On Friday, May 13, 2022, the Central District of California agreed with SFC and remanded the case to state court to litigate the contract claim.

Initially, the district court held that the plaintiff is the master of the complaint and ordinarily may avoid federal jurisdiction by exclusive reliance on state law, such as the contract claim here.

Thus, the only issue for the court to resolve at this early stage is whether SFC's assertion of the GPL agreements, which include a copyright license, completely preempts any enforcement of a breach of the GPL agreements.

The district court resolved the issue based on the U.S. Court of Appeals for the Ninth Circuit's two-part test to determine if state claims are preempted by the Copyright Act under the 2006 Laws v. Sony Music Entertainment Inc. decision in the Ninth Circuit. The test looks at whether:

  • The subject matter of the state law claim falls within the subject matter of copyright; and
  • The rights asserted under state law are equivalent to the rights contained in copyright law.
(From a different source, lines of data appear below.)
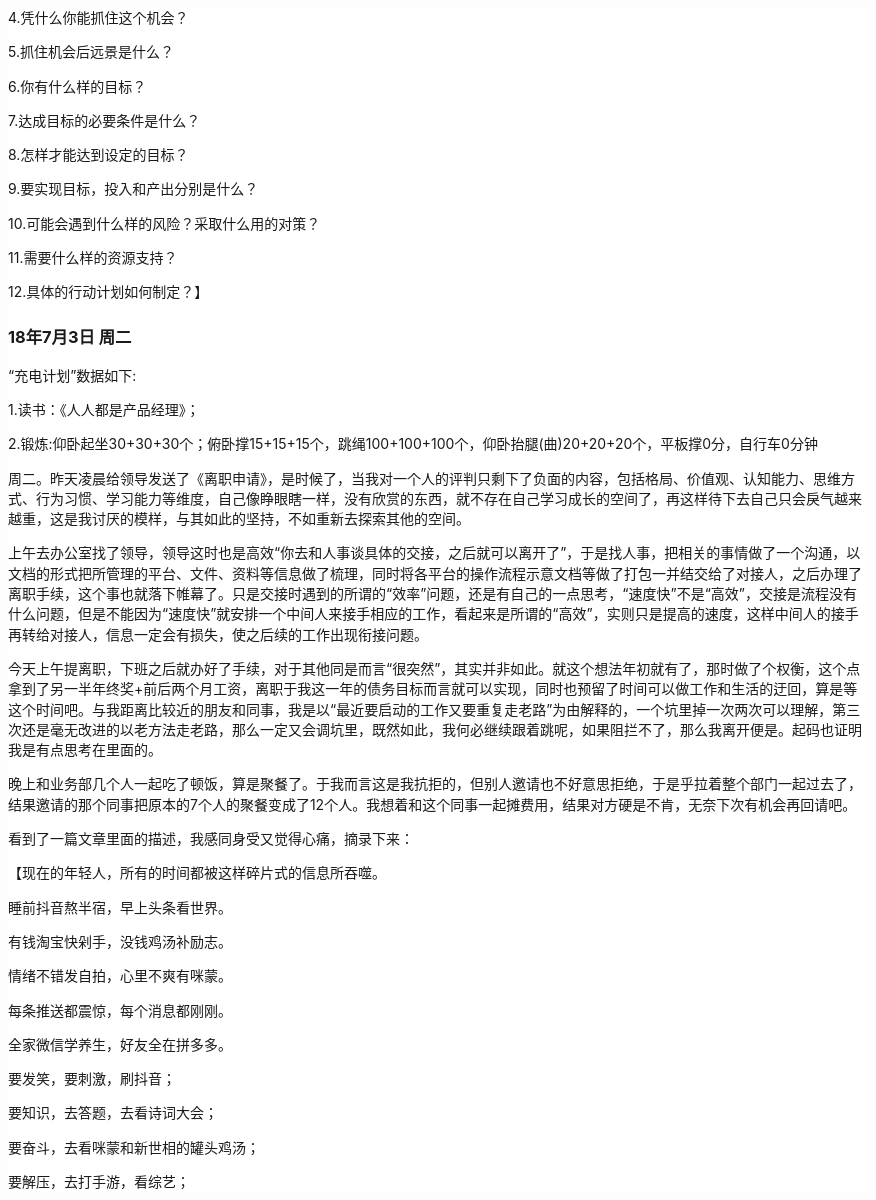 4.凭什么你能抓住这个机会？

5.抓住机会后远景是什么？

6.你有什么样的目标？

7.达成目标的必要条件是什么？

8.怎样才能达到设定的目标？

9.要实现目标，投入和产出分别是什么？

10.可能会遇到什么样的风险？采取什么用的对策？

11.需要什么样的资源支持？

12.具体的行动计划如何制定？】



### 18年7月3日 周二

“充电计划”数据如下:

1.读书：《人人都是产品经理》；

2.锻炼:仰卧起坐30+30+30个；俯卧撑15+15+15个，跳绳100+100+100个，仰卧抬腿(曲)20+20+20个，平板撑0分，自行车0分钟

周二。昨天凌晨给领导发送了《离职申请》，是时候了，当我对一个人的评判只剩下了负面的内容，包括格局、价值观、认知能力、思维方式、行为习惯、学习能力等维度，自己像睁眼瞎一样，没有欣赏的东西，就不存在自己学习成长的空间了，再这样待下去自己只会戾气越来越重，这是我讨厌的模样，与其如此的坚持，不如重新去探索其他的空间。

上午去办公室找了领导，领导这时也是高效“你去和人事谈具体的交接，之后就可以离开了”，于是找人事，把相关的事情做了一个沟通，以文档的形式把所管理的平台、文件、资料等信息做了梳理，同时将各平台的操作流程示意文档等做了打包一并结交给了对接人，之后办理了离职手续，这个事也就落下帷幕了。只是交接时遇到的所谓的“效率”问题，还是有自己的一点思考，“速度快”不是“高效”，交接是流程没有什么问题，但是不能因为“速度快”就安排一个中间人来接手相应的工作，看起来是所谓的“高效”，实则只是提高的速度，这样中间人的接手再转给对接人，信息一定会有损失，使之后续的工作出现衔接问题。

今天上午提离职，下班之后就办好了手续，对于其他同是而言“很突然”，其实并非如此。就这个想法年初就有了，那时做了个权衡，这个点拿到了另一半年终奖+前后两个月工资，离职于我这一年的债务目标而言就可以实现，同时也预留了时间可以做工作和生活的迂回，算是等这个时间吧。与我距离比较近的朋友和同事，我是以“最近要启动的工作又要重复走老路”为由解释的，一个坑里掉一次两次可以理解，第三次还是毫无改进的以老方法走老路，那么一定又会调坑里，既然如此，我何必继续跟着跳呢，如果阻拦不了，那么我离开便是。起码也证明我是有点思考在里面的。

晚上和业务部几个人一起吃了顿饭，算是聚餐了。于我而言这是我抗拒的，但别人邀请也不好意思拒绝，于是乎拉着整个部门一起过去了，结果邀请的那个同事把原本的7个人的聚餐变成了12个人。我想着和这个同事一起摊费用，结果对方硬是不肯，无奈下次有机会再回请吧。

看到了一篇文章里面的描述，我感同身受又觉得心痛，摘录下来：

【现在的年轻人，所有的时间都被这样碎片式的信息所吞噬。

睡前抖音熬半宿，早上头条看世界。

有钱淘宝快剁手，没钱鸡汤补励志。

情绪不错发自拍，心里不爽有咪蒙。

每条推送都震惊，每个消息都刚刚。

全家微信学养生，好友全在拼多多。

要发笑，要刺激，刷抖音；

要知识，去答题，去看诗词大会；

要奋斗，去看咪蒙和新世相的罐头鸡汤；

要解压，去打手游，看综艺；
SFC challenged only the second prong, claiming that the contract claim was separate and distinct from any copyright obligation.

SFC argued that the GPL agreements give the licensor rights both under contract law and copyright law. Applying the logic in the Ninth Circuit's 2005 Altera Corp. v. Clear Logic Inc. decision, and more specifically, the 2014 Versata Software Inc. v. Ameriprise Financial Inc. decision,[1] the court held that the GPL imposed an affirmative contractual obligation on any license holder to make the code of any derivative work freely available.

The court stated "[t]here is an extra element to SFC's claims because SFC is asserting, as a third-party beneficiary of the GPL Agreements, that it is entitled to receive source code under the terms of those agreements."

The court contrasted this with copyright law, because the Copyright Act's primary purpose is to limit who may reproduce, prepare derivative works, distribute and display protected works. The court found these to be separate rights.

Plaintiff may not ultimately prevail because it is not a party to GPL agreements

The court's ruling may be short-lived, however, as the court noted in a footnote it has only determined that the claim is not preempted and has not determined whether SFC is a third-party beneficiary of the GPL agreements.

SFC is not claiming to have drafted any agreements with Vizio, instead it is claiming to be a consumer who is adversely affected by Vizio's refusal to distribute the source code.

SFC may not be able to change laws around open source by claiming these rights because it is not the intended licensee of the GPL agreements, and may not have standing to bring a contract claim.

While SFC may not be ultimately determined to be a third-party beneficiary, this still breaks down the barrier between open source licenses and users, showing that alternative forms of relief may be appropriate rather than copyright law.

This is an interesting twist on prior cases where a copyright holder brought the claim to compel distribution under copyright law, but courts typically rejected such allegations in exchange for monetary compensation about the Copyright Act.

The availability of specific performance under contract law could be significant, especially if a consumer has the right to compel source code distribution from a product maker.